(Saved data entries)

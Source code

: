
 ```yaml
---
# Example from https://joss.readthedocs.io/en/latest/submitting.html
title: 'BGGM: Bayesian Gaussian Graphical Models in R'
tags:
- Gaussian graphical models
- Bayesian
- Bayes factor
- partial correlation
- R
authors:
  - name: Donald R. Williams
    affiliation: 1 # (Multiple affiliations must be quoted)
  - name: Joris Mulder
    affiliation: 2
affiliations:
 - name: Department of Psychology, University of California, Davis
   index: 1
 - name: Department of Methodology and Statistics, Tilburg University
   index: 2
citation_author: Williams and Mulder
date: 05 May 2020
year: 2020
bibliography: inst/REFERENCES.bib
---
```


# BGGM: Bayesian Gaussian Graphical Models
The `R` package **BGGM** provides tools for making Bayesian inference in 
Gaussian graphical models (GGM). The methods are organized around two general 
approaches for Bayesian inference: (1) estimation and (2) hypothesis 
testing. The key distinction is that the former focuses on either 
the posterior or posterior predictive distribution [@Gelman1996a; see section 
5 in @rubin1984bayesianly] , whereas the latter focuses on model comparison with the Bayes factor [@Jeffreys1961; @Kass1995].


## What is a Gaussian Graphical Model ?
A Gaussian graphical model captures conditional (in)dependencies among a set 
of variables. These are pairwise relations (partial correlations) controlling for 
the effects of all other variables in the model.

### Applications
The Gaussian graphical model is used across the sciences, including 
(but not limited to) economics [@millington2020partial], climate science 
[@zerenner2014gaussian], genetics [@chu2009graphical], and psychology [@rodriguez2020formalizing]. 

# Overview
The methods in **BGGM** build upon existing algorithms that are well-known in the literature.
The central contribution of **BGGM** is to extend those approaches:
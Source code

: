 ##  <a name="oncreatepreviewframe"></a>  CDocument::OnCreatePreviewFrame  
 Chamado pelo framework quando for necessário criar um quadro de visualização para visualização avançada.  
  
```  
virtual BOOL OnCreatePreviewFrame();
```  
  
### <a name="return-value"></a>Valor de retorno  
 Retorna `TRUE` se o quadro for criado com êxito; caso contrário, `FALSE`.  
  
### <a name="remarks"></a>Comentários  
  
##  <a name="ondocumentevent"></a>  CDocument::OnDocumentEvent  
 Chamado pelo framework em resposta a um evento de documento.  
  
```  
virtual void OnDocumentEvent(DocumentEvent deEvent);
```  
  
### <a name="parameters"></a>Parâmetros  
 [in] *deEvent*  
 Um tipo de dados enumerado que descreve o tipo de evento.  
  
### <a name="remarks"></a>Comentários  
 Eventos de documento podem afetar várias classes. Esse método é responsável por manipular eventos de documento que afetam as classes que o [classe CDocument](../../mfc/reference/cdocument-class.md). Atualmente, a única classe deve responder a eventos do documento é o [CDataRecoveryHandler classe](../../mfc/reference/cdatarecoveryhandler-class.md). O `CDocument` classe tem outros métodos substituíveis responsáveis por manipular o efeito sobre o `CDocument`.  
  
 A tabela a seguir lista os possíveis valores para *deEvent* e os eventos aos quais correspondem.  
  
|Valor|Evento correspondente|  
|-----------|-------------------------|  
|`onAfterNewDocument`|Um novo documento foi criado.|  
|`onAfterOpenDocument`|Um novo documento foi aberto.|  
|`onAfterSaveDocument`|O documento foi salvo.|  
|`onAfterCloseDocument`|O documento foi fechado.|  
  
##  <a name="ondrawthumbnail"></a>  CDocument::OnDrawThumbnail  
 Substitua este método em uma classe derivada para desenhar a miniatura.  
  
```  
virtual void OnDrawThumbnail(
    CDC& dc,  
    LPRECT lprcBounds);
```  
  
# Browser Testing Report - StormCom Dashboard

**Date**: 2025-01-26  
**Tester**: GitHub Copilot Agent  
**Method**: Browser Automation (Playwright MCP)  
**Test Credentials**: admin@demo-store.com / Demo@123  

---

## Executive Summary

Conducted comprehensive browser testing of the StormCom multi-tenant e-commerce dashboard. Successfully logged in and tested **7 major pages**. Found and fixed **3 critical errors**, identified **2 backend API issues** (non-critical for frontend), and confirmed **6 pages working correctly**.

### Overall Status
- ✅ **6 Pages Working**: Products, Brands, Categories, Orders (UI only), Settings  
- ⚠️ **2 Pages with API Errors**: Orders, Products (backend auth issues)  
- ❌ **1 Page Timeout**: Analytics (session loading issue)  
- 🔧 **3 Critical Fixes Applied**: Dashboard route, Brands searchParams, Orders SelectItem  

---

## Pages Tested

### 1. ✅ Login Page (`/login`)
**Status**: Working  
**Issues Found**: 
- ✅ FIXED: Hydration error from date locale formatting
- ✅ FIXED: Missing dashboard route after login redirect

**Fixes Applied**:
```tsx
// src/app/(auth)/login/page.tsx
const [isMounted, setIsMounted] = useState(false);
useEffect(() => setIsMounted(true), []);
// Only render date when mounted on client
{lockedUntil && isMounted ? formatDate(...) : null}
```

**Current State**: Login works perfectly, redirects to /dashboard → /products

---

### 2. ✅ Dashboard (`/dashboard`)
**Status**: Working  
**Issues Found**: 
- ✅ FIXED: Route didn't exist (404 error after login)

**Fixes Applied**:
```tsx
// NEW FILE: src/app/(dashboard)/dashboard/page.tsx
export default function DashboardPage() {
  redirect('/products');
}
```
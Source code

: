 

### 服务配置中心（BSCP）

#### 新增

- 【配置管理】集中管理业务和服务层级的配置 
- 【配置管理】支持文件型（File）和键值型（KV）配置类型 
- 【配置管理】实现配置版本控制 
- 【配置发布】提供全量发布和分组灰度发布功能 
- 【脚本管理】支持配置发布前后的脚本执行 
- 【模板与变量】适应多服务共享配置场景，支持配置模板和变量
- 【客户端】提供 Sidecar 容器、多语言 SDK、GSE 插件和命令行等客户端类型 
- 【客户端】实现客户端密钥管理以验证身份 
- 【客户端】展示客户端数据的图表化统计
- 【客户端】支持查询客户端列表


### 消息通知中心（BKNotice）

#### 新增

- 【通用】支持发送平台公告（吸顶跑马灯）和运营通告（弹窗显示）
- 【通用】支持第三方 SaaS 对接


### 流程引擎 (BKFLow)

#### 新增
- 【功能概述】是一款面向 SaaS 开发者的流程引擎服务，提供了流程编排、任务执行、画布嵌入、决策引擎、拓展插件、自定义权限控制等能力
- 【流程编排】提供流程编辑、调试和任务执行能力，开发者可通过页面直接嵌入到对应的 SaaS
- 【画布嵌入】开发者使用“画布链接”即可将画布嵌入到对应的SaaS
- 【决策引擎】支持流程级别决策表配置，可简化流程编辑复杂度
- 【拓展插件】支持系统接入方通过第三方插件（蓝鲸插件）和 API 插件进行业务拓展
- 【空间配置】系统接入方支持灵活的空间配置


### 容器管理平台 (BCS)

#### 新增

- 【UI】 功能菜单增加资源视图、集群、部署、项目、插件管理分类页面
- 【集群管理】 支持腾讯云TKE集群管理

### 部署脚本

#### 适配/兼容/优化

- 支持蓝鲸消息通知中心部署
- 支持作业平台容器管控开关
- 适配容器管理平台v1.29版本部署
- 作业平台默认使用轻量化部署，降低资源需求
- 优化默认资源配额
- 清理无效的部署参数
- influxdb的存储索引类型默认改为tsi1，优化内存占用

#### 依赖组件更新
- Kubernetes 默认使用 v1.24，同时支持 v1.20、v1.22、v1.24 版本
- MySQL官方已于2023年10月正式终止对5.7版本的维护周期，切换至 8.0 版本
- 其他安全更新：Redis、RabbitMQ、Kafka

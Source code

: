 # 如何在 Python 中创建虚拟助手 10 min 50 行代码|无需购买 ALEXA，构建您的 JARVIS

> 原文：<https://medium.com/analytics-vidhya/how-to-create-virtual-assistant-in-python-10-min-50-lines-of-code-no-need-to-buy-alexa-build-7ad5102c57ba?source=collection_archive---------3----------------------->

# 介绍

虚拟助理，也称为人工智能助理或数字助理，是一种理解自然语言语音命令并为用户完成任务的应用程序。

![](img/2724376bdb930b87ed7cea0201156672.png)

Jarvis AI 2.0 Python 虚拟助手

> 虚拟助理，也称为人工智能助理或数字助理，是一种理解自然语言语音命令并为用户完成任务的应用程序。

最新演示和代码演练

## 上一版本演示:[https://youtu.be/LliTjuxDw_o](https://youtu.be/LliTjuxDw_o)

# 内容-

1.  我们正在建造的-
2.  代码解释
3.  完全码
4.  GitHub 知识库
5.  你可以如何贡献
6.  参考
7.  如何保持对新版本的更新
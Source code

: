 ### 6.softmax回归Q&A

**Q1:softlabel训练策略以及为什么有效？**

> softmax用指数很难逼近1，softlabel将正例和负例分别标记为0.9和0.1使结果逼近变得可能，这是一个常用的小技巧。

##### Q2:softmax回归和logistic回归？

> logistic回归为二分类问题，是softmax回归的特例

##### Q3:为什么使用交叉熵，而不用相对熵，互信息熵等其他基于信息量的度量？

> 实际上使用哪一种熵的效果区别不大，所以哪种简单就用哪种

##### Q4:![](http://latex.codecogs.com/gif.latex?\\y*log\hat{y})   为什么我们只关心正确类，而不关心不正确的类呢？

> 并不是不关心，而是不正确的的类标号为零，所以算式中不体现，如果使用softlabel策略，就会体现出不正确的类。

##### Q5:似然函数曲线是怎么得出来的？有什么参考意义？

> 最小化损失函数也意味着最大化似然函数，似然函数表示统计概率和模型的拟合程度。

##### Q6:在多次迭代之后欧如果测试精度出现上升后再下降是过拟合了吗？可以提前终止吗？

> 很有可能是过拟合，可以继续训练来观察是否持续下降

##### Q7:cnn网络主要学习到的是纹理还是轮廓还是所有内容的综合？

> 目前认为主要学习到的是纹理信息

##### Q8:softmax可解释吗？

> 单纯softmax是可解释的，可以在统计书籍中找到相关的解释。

▶ [WHAT YOU NEED TO DO]: Gather from the entries above all lines that include the string "Orders".

▶ [REPLY]:
- ✅ **6 Pages Working**: Products, Brands, Categories, Orders (UI only), Settings  
- ⚠️ **2 Pages with API Errors**: Orders, Products (backend auth issues)  
- 🔧 **3 Critical Fixes Applied**: Dashboard route, Brands searchParams, Orders SelectItem  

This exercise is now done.